* Task prompt *
Below are the records; copy out every line that holds the word "provides".

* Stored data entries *
★ ★ ★ ★
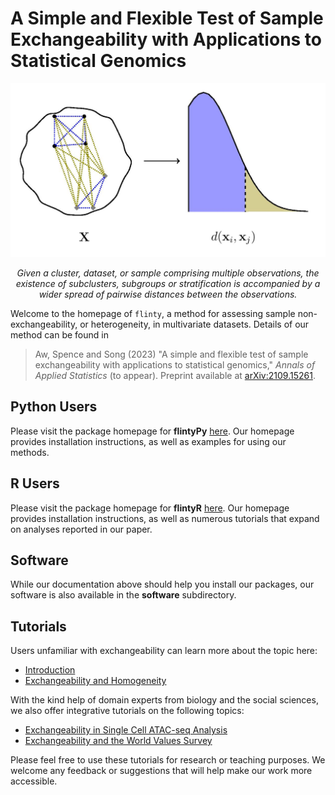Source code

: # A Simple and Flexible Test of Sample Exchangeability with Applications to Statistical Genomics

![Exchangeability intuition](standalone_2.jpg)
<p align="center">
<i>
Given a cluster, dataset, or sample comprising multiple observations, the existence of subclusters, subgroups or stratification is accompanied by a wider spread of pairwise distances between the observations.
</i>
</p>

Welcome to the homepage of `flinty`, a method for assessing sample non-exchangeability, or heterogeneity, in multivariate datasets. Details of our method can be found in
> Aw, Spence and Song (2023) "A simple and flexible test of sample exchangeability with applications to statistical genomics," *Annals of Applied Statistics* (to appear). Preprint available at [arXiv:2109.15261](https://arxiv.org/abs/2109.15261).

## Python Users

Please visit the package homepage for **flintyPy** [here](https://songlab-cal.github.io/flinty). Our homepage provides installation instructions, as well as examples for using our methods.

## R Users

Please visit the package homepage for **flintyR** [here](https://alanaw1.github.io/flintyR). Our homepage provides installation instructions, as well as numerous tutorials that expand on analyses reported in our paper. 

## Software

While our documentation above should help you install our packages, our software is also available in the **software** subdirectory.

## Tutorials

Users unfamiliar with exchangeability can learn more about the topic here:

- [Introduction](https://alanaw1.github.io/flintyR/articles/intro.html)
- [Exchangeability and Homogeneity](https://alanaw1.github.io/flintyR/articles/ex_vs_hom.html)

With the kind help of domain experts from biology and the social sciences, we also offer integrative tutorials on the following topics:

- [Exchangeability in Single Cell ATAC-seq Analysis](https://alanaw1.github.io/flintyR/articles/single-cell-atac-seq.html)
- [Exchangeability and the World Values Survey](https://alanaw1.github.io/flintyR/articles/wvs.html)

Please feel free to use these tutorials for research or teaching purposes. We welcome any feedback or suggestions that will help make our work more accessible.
★ ★ ★ ★
* The answer *
Please visit the package homepage for **flintyPy** [here](https://songlab-cal.github.io/flinty). Our homepage provides installation instructions, as well as examples for using our methods.
Please visit the package homepage for **flintyR** [here](https://alanaw1.github.io/flintyR). Our homepage provides installation instructions, as well as numerous tutorials that expand on analyses reported in our paper. 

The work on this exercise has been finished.